Waymo will initially limit the availability of its Silicon Valley service to users of the Waymo One app who are residents with ZIP codes in the area, the company said. Waymo plans to serve more riders across the region over time. The fleet of vehicles that will be in use in the new coverage areas are fully electric Jaguar I-Pace vehicles with Waymo’s fifth generation of self-driving sensors, software and other technology.

“Opening our fully autonomous ride-hailing service in Silicon Valley marks a special milestone in our Bay Area journey,” Waymo product chief Saswat Panigrahi said in a statement. “This is where Waymo began and where we’re headquartered.”

Waymo expanded its San Francisco Bay Area robotaxi service last summer into Daly City, Broadmoor and Colma. Its robotaxis do not yet carry passengers to San Francisco International Airport.

A spokesperson told CNBC that Waymo is in “active discussions with SFO,” and added that the company is “working to connect” Silicon Valley and San Francisco to “provide seamless autonomous rides across more of the Bay Area in the future.”

Waymo also recently launched a commercial robotaxi service in Austin, Texas, just in time for the city’s annual South by Southwest festival.

While would-be competitors including Elon Musk‘s automaker Tesla, and Amazon-owned Zoox, are continuing their own robotaxi testing and development, Waymo has pulled far ahead of self-driving companies in the U.S. 

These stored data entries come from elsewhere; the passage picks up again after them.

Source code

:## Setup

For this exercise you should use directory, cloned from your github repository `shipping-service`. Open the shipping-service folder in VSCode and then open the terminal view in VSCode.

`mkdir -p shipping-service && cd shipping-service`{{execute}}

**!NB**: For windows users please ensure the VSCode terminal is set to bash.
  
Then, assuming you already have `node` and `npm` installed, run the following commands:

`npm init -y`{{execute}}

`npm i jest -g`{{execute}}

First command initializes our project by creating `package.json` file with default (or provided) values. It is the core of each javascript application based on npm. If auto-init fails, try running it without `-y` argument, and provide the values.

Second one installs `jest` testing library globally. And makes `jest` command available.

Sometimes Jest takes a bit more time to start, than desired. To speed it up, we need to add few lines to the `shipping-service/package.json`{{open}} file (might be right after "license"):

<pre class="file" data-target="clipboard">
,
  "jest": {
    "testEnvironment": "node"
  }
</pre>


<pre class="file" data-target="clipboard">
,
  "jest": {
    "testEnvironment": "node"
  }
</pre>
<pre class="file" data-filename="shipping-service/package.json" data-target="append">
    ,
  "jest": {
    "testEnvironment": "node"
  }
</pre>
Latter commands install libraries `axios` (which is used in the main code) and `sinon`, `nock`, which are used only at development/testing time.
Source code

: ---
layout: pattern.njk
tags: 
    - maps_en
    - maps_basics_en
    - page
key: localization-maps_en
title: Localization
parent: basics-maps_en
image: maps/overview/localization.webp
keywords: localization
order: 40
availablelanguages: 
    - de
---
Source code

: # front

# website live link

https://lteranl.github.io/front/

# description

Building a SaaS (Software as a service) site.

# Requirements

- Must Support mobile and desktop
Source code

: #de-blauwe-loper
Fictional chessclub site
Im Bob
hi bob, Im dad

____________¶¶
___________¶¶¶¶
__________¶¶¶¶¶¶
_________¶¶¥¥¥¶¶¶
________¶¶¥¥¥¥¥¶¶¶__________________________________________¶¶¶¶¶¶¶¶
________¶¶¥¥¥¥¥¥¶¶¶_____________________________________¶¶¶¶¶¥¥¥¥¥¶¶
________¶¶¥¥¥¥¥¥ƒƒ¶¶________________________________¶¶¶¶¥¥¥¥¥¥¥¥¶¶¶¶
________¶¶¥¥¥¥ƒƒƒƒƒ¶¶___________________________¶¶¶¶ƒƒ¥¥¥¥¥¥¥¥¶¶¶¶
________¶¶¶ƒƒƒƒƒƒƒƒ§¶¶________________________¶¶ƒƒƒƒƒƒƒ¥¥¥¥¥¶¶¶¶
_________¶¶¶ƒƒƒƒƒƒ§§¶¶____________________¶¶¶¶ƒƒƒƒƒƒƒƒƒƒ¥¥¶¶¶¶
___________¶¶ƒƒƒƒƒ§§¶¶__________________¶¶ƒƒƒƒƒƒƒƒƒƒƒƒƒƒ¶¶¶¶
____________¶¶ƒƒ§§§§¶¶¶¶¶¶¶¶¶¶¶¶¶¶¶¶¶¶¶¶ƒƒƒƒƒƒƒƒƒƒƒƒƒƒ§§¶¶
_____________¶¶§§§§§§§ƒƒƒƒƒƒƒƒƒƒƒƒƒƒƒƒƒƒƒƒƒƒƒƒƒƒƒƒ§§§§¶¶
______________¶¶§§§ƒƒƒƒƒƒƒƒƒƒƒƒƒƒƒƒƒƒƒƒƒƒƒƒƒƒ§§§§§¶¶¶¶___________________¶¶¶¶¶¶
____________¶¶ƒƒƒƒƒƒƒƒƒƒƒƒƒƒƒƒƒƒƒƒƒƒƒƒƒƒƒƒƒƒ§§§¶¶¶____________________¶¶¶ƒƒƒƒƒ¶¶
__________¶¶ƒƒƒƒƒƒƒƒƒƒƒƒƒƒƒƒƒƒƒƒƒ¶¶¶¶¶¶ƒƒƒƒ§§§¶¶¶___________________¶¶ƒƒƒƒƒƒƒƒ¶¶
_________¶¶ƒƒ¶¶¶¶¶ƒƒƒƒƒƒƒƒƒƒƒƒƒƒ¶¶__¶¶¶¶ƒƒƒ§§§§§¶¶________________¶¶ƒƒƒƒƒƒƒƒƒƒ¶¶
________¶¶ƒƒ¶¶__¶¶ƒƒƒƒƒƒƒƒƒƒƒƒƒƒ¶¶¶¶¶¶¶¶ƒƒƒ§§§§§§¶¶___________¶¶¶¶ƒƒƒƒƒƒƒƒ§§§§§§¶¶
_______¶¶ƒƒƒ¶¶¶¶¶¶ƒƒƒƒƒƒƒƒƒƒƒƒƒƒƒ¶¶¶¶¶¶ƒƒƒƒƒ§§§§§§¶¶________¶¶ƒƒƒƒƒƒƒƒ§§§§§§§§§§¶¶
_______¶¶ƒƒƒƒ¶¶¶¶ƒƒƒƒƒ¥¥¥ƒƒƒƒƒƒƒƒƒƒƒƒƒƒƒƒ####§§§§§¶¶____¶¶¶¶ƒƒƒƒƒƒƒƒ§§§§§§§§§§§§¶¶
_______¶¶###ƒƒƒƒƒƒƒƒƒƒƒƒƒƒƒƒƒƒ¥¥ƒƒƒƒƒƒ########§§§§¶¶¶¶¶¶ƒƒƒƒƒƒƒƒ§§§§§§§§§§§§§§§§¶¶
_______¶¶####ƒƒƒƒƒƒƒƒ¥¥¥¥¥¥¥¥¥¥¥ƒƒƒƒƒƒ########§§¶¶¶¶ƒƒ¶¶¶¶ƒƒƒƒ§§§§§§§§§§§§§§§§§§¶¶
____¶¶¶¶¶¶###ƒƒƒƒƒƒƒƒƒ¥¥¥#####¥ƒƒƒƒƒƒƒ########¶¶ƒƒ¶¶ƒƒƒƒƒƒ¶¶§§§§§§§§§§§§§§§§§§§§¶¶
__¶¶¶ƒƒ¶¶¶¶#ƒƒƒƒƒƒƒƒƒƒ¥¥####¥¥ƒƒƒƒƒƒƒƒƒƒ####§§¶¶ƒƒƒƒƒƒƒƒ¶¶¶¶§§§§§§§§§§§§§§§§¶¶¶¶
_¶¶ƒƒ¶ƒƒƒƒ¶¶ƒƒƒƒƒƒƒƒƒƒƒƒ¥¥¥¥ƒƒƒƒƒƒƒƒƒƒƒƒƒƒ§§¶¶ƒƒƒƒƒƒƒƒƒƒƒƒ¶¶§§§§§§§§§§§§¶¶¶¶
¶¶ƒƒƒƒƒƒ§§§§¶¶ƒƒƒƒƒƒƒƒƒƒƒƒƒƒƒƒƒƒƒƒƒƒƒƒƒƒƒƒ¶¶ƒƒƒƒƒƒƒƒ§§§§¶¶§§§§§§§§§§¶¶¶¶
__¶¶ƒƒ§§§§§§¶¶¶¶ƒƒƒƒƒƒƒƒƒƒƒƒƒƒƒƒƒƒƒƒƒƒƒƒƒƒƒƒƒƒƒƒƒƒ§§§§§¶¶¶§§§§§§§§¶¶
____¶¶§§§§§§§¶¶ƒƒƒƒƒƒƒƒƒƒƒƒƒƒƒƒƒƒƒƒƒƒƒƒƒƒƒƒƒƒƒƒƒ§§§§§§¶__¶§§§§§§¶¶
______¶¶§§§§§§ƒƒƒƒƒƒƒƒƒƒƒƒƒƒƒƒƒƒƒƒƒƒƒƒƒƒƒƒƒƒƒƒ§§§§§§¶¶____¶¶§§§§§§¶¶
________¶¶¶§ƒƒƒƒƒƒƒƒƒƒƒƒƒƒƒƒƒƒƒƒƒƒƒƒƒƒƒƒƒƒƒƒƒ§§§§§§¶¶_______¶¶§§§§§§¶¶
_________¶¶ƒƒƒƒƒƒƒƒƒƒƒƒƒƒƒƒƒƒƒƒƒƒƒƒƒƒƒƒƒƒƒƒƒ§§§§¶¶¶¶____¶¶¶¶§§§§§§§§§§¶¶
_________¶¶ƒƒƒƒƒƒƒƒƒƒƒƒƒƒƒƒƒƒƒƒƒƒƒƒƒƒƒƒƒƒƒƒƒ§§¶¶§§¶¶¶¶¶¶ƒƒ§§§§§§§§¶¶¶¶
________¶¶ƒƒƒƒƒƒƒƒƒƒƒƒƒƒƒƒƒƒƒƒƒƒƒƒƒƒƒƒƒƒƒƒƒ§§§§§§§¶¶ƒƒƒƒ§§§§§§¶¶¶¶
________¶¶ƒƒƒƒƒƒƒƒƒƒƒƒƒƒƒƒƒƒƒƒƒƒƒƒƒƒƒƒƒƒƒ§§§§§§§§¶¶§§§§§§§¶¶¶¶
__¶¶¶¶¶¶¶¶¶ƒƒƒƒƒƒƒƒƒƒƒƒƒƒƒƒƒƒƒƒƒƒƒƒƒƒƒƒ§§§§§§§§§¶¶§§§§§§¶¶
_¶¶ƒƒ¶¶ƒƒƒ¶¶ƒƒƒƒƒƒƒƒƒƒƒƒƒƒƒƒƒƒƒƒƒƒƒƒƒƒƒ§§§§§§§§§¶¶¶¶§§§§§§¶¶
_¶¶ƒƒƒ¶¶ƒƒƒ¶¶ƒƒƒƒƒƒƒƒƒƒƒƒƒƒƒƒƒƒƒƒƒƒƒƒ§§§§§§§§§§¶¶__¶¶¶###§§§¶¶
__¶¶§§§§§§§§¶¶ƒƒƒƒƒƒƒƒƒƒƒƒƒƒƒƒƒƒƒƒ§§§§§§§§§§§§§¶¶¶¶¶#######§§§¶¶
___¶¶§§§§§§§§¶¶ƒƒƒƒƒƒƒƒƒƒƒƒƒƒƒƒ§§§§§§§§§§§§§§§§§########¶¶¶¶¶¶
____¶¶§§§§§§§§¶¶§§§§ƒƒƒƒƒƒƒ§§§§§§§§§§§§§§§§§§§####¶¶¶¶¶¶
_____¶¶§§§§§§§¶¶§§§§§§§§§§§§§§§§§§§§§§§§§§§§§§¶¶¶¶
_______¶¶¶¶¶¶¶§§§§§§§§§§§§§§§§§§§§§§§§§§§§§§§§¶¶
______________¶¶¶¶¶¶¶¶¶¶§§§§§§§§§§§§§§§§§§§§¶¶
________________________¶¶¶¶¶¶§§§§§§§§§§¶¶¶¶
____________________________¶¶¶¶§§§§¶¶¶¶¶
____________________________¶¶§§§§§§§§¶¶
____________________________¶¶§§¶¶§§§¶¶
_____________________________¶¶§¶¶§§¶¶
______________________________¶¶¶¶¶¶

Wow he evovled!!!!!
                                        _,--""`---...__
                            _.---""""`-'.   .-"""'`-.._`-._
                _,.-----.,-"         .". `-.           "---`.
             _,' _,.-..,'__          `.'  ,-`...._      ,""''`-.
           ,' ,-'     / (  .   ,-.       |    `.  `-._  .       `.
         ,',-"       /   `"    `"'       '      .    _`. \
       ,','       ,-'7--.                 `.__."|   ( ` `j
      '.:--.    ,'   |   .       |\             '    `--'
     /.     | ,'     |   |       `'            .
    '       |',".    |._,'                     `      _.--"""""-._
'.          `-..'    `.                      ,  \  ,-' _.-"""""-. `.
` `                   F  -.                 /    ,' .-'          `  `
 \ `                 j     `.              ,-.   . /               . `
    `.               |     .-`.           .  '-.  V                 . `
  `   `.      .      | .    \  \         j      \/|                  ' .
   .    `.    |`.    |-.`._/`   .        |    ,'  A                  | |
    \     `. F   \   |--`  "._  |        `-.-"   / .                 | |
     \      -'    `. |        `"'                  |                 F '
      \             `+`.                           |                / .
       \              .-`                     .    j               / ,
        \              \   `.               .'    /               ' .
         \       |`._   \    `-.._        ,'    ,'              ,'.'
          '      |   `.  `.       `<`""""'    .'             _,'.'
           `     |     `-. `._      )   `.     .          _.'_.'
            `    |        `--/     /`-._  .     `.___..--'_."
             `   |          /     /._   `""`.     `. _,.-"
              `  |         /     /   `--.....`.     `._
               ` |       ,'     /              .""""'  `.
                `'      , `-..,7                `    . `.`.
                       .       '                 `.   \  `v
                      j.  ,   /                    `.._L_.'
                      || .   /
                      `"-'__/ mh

Before Tuesday’s expansion, Waymo said it was serving more than 200,000 paid trips per week across San Francisco, Los Angeles and Phoenix.

Alphabet doesn’t disclose financial results for the autonomous vehicle business, but Waymo is part of its “Other Bets.” That business unit generated $400 million in the fourth quarter of 2024 and incurred operating losses of $1.17 billion, according to the company’s most recent financial filing.